= 2016 Azerbaijani protests =

The 2016 Azerbaijan Protests - Protests against price increases, unemployment and the social situation in Azerbaijan since January 12, 2016. On January 12, 2016, protests were held in Lankaran, Fizuli and Siyazan in connection with the social situation. Residents of Lankaran's Liman settlement closed the Alat-Astara road. Residents protested against rising prices and unemployment. According to RFE / RL, police were called in to prevent the protest. In Siyazan, residents gathered in front of the district executive power to protest against the rise in prices. Residents said it was impossible to live in the current conditions.

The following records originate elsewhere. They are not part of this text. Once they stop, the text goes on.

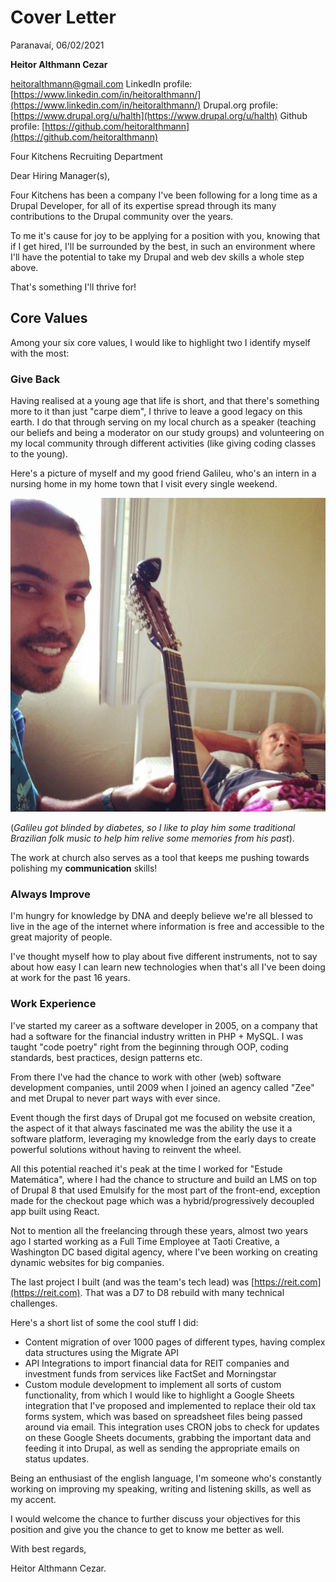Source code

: # Cover Letter

Paranavaí, 06/02/2021

**Heitor Althmann Cezar**

heitoralthmann@gmail.com
LinkedIn profile: [https://www.linkedin.com/in/heitoralthmann/](https://www.linkedin.com/in/heitoralthmann/)
Drupal.org profile: [https://www.drupal.org/u/halth](https://www.drupal.org/u/halth)
Github profile: [https://github.com/heitoralthmann](https://github.com/heitoralthmann)

Four Kitchens Recruiting Department

Dear Hiring Manager(s),

Four Kitchens has been a company I've been following for a long time as a Drupal Developer, for all of its expertise spread through its many contributions to the Drupal community over the years.

To me it's cause for joy to be applying for a position with you, knowing that if I get hired, I'll be surrounded by the best, in such an environment where I'll have the potential to take my Drupal and web dev skills a whole step above.

That's something I'll thrive for!

## Core Values

Among your six core values, I would like to highlight two I identify myself with the most:

### Give Back

Having realised at a young age that life is short, and that there's something more to it than just "carpe diem", I thrive to leave a good legacy on this earth. I do that through serving on my local church as a speaker (teaching our beliefs and being a moderator on our study groups) and volunteering on my local community through different activities (like giving coding classes to the young).

Here's a picture of myself and my good friend Galileu, who's an intern in a nursing home in my home town that I visit every single weekend.

![images/myself-and-galileu.png](images/myself-and-galileu.png)

(*Galileu got blinded by diabetes, so I like to play him some traditional Brazilian folk music to help him relive some memories from his past*).

The work at church also serves as a tool that keeps me pushing towards polishing my **communication** skills!

### Always Improve

I'm hungry for knowledge by DNA and deeply believe we're all blessed to live in the age of the internet where information is free and accessible to the great majority of people.

I've thought myself how to play about five different instruments, not to say about how easy I can learn new technologies when that's all I've been doing at work for the past 16 years.

### Work Experience

I've started my career as a software developer in 2005, on a company that had a software for the financial industry written in PHP + MySQL. I was taught "code poetry" right from the beginning through OOP, coding standards, best practices, design patterns etc.

From there I've had the chance to work with other (web) software development companies, until  2009 when I joined an agency called "Zee" and met Drupal to never part ways with ever since.

Event though the first days of Drupal got me focused on website creation, the aspect of it that always fascinated me was the ability the use it a software platform, leveraging my knowledge from the early days to create powerful solutions without having to reinvent the wheel.

All this potential reached it's peak at the time I worked for "Estude Matemática", where I had the chance to structure and build an LMS on top of Drupal 8 that used Emulsify for the most part of the front-end, exception made for the checkout page which was a hybrid/progressively decoupled app built using React.

Not to mention all the freelancing through these years, almost two years ago I started working as a Full Time Employee at Taoti Creative, a Washington DC based digital agency, where I've been working on creating dynamic websites for big companies.

The last project I built (and was the team's tech lead) was [https://reit.com](https://reit.com). That was a D7 to D8 rebuild with many technical challenges.

Here's a short list of some the cool stuff I did:

- Content migration of over 1000 pages of different types, having complex data structures using the Migrate API
- API Integrations to import financial data for REIT companies and investment funds from services like FactSet and Morningstar
- Custom module development to implement all sorts of custom functionality, from which I would like to highlight a Google Sheets integration that I've proposed and implemented to replace their old tax forms system, which was based on spreadsheet files being passed around via email. This integration uses CRON jobs to check for updates on these Google Sheets documents, grabbing the important data and feeding it into Drupal, as well as sending the appropriate emails on status updates.

Being an enthusiast of the english language, I'm someone who's constantly working on improving my speaking, writing and listening skills, as well as my accent.

I would welcome the chance to further discuss your objectives for this position and give you the chance to get to know me better as well.

With best regards,

Heitor Althmann Cezar.
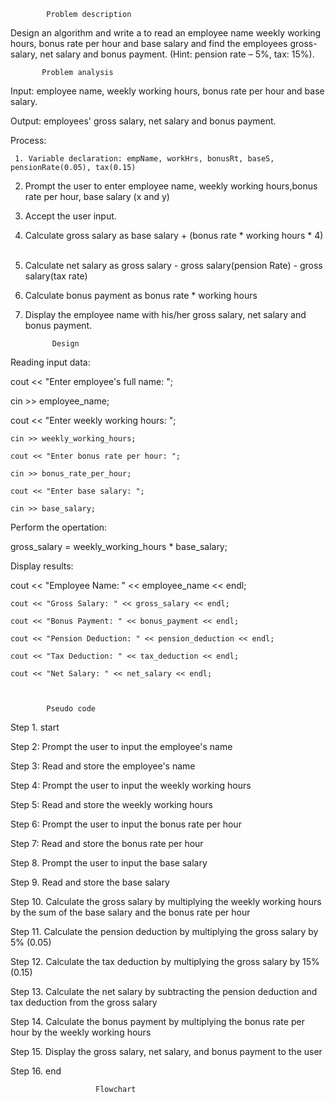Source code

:             Problem description   
 

Design an algorithm and write a to read an employee name weekly working 
hours, bonus rate per hour and base salary and find the employees gross-salary, 
net salary and bonus payment. (Hint: pension rate – 5%, tax: 15%).  
 

           Problem analysis 

Input: employee name, weekly working hours, bonus rate per hour and base salary. 

Output: employees' gross salary, net salary and bonus payment. 
     

Process:  

     1. Variable declaration: empName, workHrs, bonusRt, baseS, pensionRate(0.05), tax(0.15) 

 2. Prompt the user to enter employee name, weekly working hours,bonus rate per hour, base salary     (x and y) 

 3. Accept the user input. 
 
 4. Calculate gross salary as base salary + (bonus rate * working hours * 4) 
 
 5. Calculate net salary as gross salary - gross salary(pension Rate) - gross salary(tax rate) 

 6. Calculate bonus payment as bonus rate * working hours 
 
 7. Display the employee name with his/her gross salary, net salary and bonus payment. 

              Design 

Reading input data:  

cout << "Enter employee's full name: "; 

 cin >> employee_name; 

cout << "Enter weekly working hours: "; 

    cin >> weekly_working_hours; 

    cout << "Enter bonus rate per hour: "; 

    cin >> bonus_rate_per_hour; 

    cout << "Enter base salary: "; 

    cin >> base_salary; 

 

 

Perform the opertation: 

gross_salary = weekly_working_hours * base_salary;    

Display results: 

   cout << "Employee Name: " << employee_name << endl; 

    cout << "Gross Salary: " << gross_salary << endl; 

    cout << "Bonus Payment: " << bonus_payment << endl; 

    cout << "Pension Deduction: " << pension_deduction << endl; 

    cout << "Tax Deduction: " << tax_deduction << endl; 

    cout << "Net Salary: " << net_salary << endl; 

  

            Pseudo code  

Step 1. start 

Step 2: Prompt the user to input the employee's name 

Step 3: Read and store the employee's name 

  

Step 4: Prompt the user to input the weekly working hours 

Step 5: Read and store the weekly working hours 

  

Step 6: Prompt the user to input the bonus rate per hour 

Step 7: Read and store the bonus rate per hour 

  

Step 8. Prompt the user to input the base salary 

Step 9. Read and store the base salary 

  

Step 10. Calculate the gross salary by multiplying the weekly working hours by the sum of the base salary and the bonus rate per hour 

Step 11. Calculate the pension deduction by multiplying the gross salary by 5% (0.05) 

Step 12. Calculate the tax deduction by multiplying the gross salary by 15% (0.15) 

Step 13. Calculate the net salary by subtracting the pension deduction and tax deduction from the gross salary 

Step 14. Calculate the bonus payment by multiplying the bonus rate per hour by the weekly working hours 

Step 15. Display the gross salary, net salary, and bonus payment to the user 

Step 16. end

                       Flowchart
                   
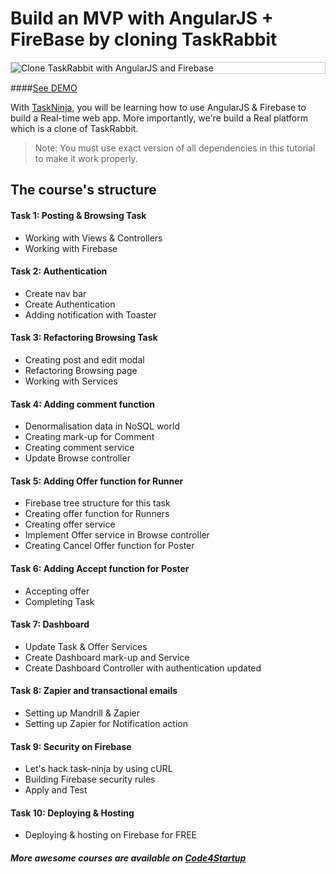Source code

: # Build an MVP with AngularJS + FireBase by cloning TaskRabbit

<p style="border: 1px solid #ccc">
  <img src="http://qph.is.quoracdn.net/main-qimg-737046bffd0660bdf8b4da6c1900082b?convert_to_webp=true" alt="Clone TaskRabbit with AngularJS and Firebase">
</p>

####[See DEMO](https://task-ninja.firebaseapp.com)

With [TaskNinja](https://code4startup.com/projects/ninja-learn-angularjs-firebase-by-cloning-udemy), you will be learning how to use AngularJS & Firebase to build a Real-time web app. 
More importantly, we're build a Real platform which is a clone of TaskRabbit.

> Note: You must use exact version of all dependencies in this tutorial to make it work properly.

## The course's structure

#### Task 1: Posting & Browsing Task
* Working with Views & Controllers
* Working with Firebase

#### Task 2: Authentication
* Create nav bar
* Create Authentication
* Adding notification with Toaster

#### Task 3: Refactoring Browsing Task
* Creating post and edit modal
* Refactoring Browsing page
* Working with Services

#### Task 4: Adding comment function
* Denormalisation data in NoSQL world
* Creating mark-up for Comment
* Creating comment service
* Update Browse controller

#### Task 5: Adding Offer function for Runner
* Firebase tree structure for this task
* Creating offer function for Runners
* Creating offer service
* Implement Offer service in Browse controller
* Creating Cancel Offer function for Poster
 
#### Task 6: Adding Accept function for Poster
* Accepting offer
* Completing Task

#### Task 7: Dashboard
* Update Task & Offer Services
* Create Dashboard mark-up and Service
* Create Dashboard Controller with authentication updated

#### Task 8: Zapier and transactional emails
* Setting up Mandrill & Zapier
* Setting up Zapier for Notification action

#### Task 9: Security on Firebase
* Let's hack task-ninja by using cURL
* Building Firebase security rules
* Apply and Test

#### Task 10: Deploying & Hosting
* Deploying & hosting on Firebase for FREE

##### More awesome courses are available on [Code4Startup](https://code4startup.com)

Another protest was held in Agjabadi. Residents protested against the rise in prices. In addition, three Agjabadi residents reportedly attempted to commit suicide by climbing on top of the building. Rising prices and unemployment have also reportedly sparked protests in the village of Hindarkh. According to the BBC, about 200 residents gathered at noon and closed the Agdash-Barda road. The meeting was held at the stadium in the village.

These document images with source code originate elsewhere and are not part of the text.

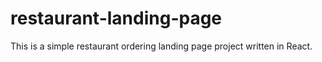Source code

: # restaurant-landing-page
This is a simple restaurant ordering landing page project written in React.
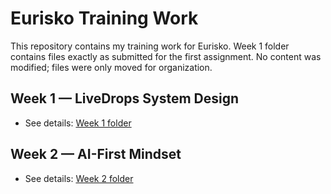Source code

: # Eurisko Training Work

This repository contains my training work for Eurisko. 
Week 1 folder contains files exactly as submitted for the first assignment. 
No content was modified; files were only moved for organization.

## Week 1 — LiveDrops System Design
- See details: [Week 1 folder](./week1/README.md)

## Week 2 — AI-First Mindset
- See details: [Week 2 folder](./week2/README.md)



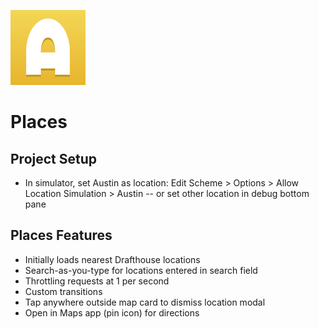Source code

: ![GitHub Logo](/Places/Assets.xcassets/AppIcon.appiconset/Icon-App-60x60@2x.png)
# Places

## Project Setup
- In simulator, set Austin as location: Edit Scheme > Options > Allow Location Simulation > Austin
-- or set other location in debug bottom pane

## Places Features
- Initially loads nearest Drafthouse locations
- Search-as-you-type for locations entered in search field
- Throttling requests at 1 per second
- Custom transitions
- Tap anywhere outside map card to dismiss location modal
- Open in Maps app (pin icon) for directions
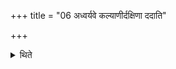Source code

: +++
title = "06 अध्वर्यवे कल्याणीर्दक्षिणा ददाति"

+++

<details><summary>थिते</summary>

अध्वर्यवे कल्याणीर्दक्षिणा ददाति ६
</details>

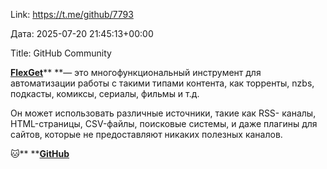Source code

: Link: https://t.me/github/7793

Дата: 2025-07-20 21:45:13+00:00

Title: GitHub Community

[**FlexGet**](https://github.com/Flexget/Flexget)** **— это многофункциональный инструмент для автоматизации работы с такими типами контента, как торренты, nzbs, подкасты, комиксы, сериалы, фильмы и т.д. 

Он может использовать различные источники, такие как RSS-
каналы, HTML-страницы, CSV-файлы, поисковые системы, и даже
плагины для сайтов, которые не предоставляют никаких
полезных каналов.

🐱** **[**GitHub**](https://t.me/+3xphzXTayGE1NDVi)

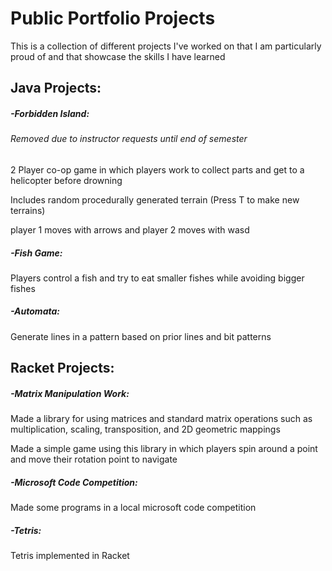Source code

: # Public Portfolio Projects
This is a collection of different projects I've worked on that I am particularly proud of and that showcase the skills I have learned

## Java Projects:

##### -Forbidden Island:

###### Removed due to instructor requests until end of semester

2 Player co-op game in which players work to collect parts and get to a helicopter before drowning

Includes random procedurally generated terrain (Press T to make new terrains)

player 1 moves with arrows and player 2 moves with wasd

##### -Fish Game:

Players control a fish and try to eat smaller fishes while avoiding bigger fishes

##### -Automata:

Generate lines in a pattern based on prior lines and bit patterns

## Racket Projects:

##### -Matrix Manipulation Work:

Made a library for using matrices and standard matrix operations such as multiplication, scaling, transposition, and 2D geometric mappings

Made a simple game using this library in which players spin around a point and move their rotation point to navigate

##### -Microsoft Code Competition:

Made some programs in a local microsoft code competition

##### -Tetris:

Tetris implemented in Racket
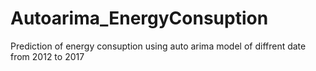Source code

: # Autoarima_EnergyConsuption

Prediction of energy consuption using auto arima model of diffrent date from 2012 to 2017
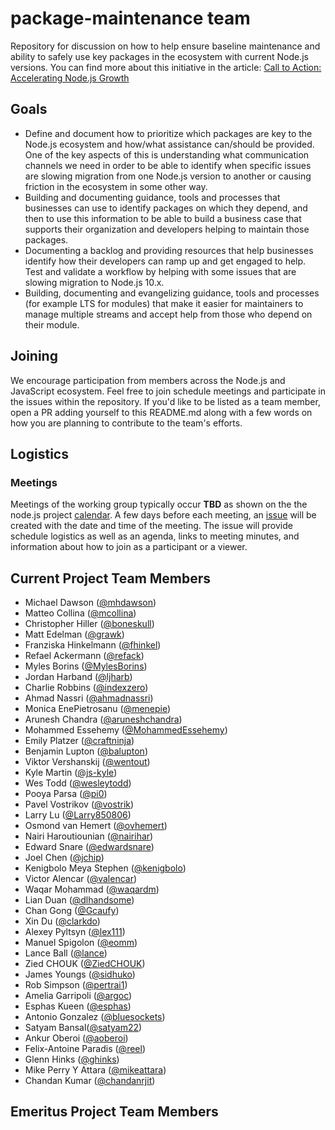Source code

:# package-maintenance team

Repository for discussion on how to help ensure baseline
maintenance and ability to safely use key packages in the
ecosystem with current Node.js versions. You can find more
about this initiative in the article:
[Call to Action: Accelerating Node.js Growth](https://medium.com/@nodejs/call-to-action-accelerating-node-js-growth-e4862bee2919)

## Goals

* Define and document how to prioritize which packages are key to the
  Node.js ecosystem and how/what assistance can/should be provided.
  One of the key aspects of this is understanding what communication
  channels we need in order to be able to identify when specific
  issues are slowing migration from one Node.js version to another
  or causing friction in the ecosystem in some other way.
* Building and documenting guidance, tools and processes that
  businesses can use to identify packages on which they depend,
  and then to use this information to be able to build a business
  case that supports their organization and developers helping to
  maintain those packages.
* Documenting a backlog and providing resources that help
  businesses identify how their developers can ramp up and
  get engaged to help. Test and validate a workflow by helping
  with some issues that are slowing migration to Node.js 10.x.
* Building, documenting and evangelizing guidance, tools and
  processes (for example LTS for modules)
  that make it easier for maintainers to manage multiple
  streams and accept help from those who depend on their module.

## Joining

We encourage participation from members across the Node.js and JavaScript
ecosystem. Feel free to join schedule meetings and participate
in the issues within the repository. If you'd like to be listed as
a team member, open a PR adding yourself to this README.md along with
a few words on how you are planning to contribute to the team's
efforts.

## Logistics

### Meetings

Meetings of the working group typically occur **TBD** as shown on the
the node.js project [calendar](https://nodejs.org/calendar).
A few days before each meeting, an
[issue](https://github.com/nodejs/package-maintenance/issues)
will be created with the date and time of the meeting.
The issue will provide schedule logistics as well as
an agenda, links to meeting minutes, and
information about how to join as a participant or a viewer.

## Current Project Team Members

* Michael Dawson ([@mhdawson](https://github.com/mhdawson))
* Matteo Collina ([@mcollina](https://github.com/mcollina))
* Christopher Hiller ([@boneskull](https://github.com/boneskull))
* Matt Edelman ([@grawk](https://github.com/grawk))
* Franziska Hinkelmann ([@fhinkel](https://github.com/fhinkel))
* Refael Ackermann ([@refack](https://github.com/refack))
* Myles Borins ([@MylesBorins](https://github.com/MylesBorins))
* Jordan Harband ([@ljharb](https://github.com/ljharb))
* Charlie Robbins ([@indexzero](https://github.com/indexzero))
* Ahmad Nassri ([@ahmadnassri](https://github.com/ahmadnassri))
* Monica EnePietrosanu ([@menepie](https://github.com/menepie))
* Arunesh Chandra ([@aruneshchandra](https://github.com/aruneshchandra))
* Mohammed Essehemy ([@MohammedEssehemy](https://github.com/MohammedEssehemy))
* Emily Platzer ([@craftninja](https://github.com/craftninja))
* Benjamin Lupton ([@balupton](https://github.com/balupton))
* Viktor Vershanskij ([@wentout](https://github.com/wentout))
* Kyle Martin ([@js-kyle](https://github.com/js-kyle))
* Wes Todd ([@wesleytodd](https://github.com/wesleytodd))
* Pooya Parsa ([@pi0](https://github.com/pi0))
* Pavel Vostrikov ([@vostrik](https://github.com/vostrik))
* Larry Lu ([@Larry850806](https://github.com/Larry85))
* Osmond van Hemert ([@ovhemert](https://github.com/ovhemert))
* Nairi Haroutiounian ([@nairihar](https://github.com/nairihar))
* Edward Snare ([@edwardsnare](https://github.com/edwardsnare))
* Joel Chen ([@jchip](https://github.com/jchip))
* Kenigbolo Meya Stephen ([@kenigbolo](https://github.com/kenigbolo))
* Victor Alencar ([@valencar](https://github.com/valencar))
* Waqar Mohammad ([@waqardm](https://github.com/waqardm))
* Lian Duan ([@dlhandsome](https://github.com/dlhandsome))
* Chan Gong ([@Gcaufy](https://github.com/Gcaufy))
* Xin Du ([@clarkdo](https://github.com/clarkdo))
* Alexey Pyltsyn ([@lex111](https://github.com/lex111))
* Manuel Spigolon ([@eomm](https://github.com/Eomm))
* Lance Ball ([@lance](https://github.com/lance))
* Zied CHOUK ([@ZiedCHOUK](https://github.com/ZiedCHOUK))
* James Youngs ([@sidhuko](https://github.com/sidhuko))
* Rob Simpson ([@pertrai1](https://github.com/pertrai1))
* Amelia Garripoli ([@argoc](https://github.com/argoc))
* Esphas Kueen ([@esphas](https://github.com/esphas))
* Antonio Gonzalez ([@bluesockets](https://github.com/bluesockets))
* Satyam Bansal([@satyam22](https://github.com/satyam22))
* Ankur Oberoi ([@aoberoi](https://github.com/aoberoi))
* Felix-Antoine Paradis ([@reel](https://github.com/reel))
* Glenn Hinks ([@ghinks](https://github.com/ghinks))
* Mike Perry Y Attara ([@mikeattara](https://github.com/mikeattara))
* Chandan Kumar ([@chandanrjit](https://github.com/chandanrjit))

## Emeritus Project Team Members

Residents of Bala Bahmanli village of Fuzuli region also protested against the rise in prices. Bagir Aslanov, the first deputy head of the Fuzuli District Executive Power, confirmed that the price increase was the reason for the protest in Fuzuli. A day after protests against rising food prices in Azerbaijan, the government has reduced value added tax on imports and sales of wheat, production and sale of wheat flour and bread.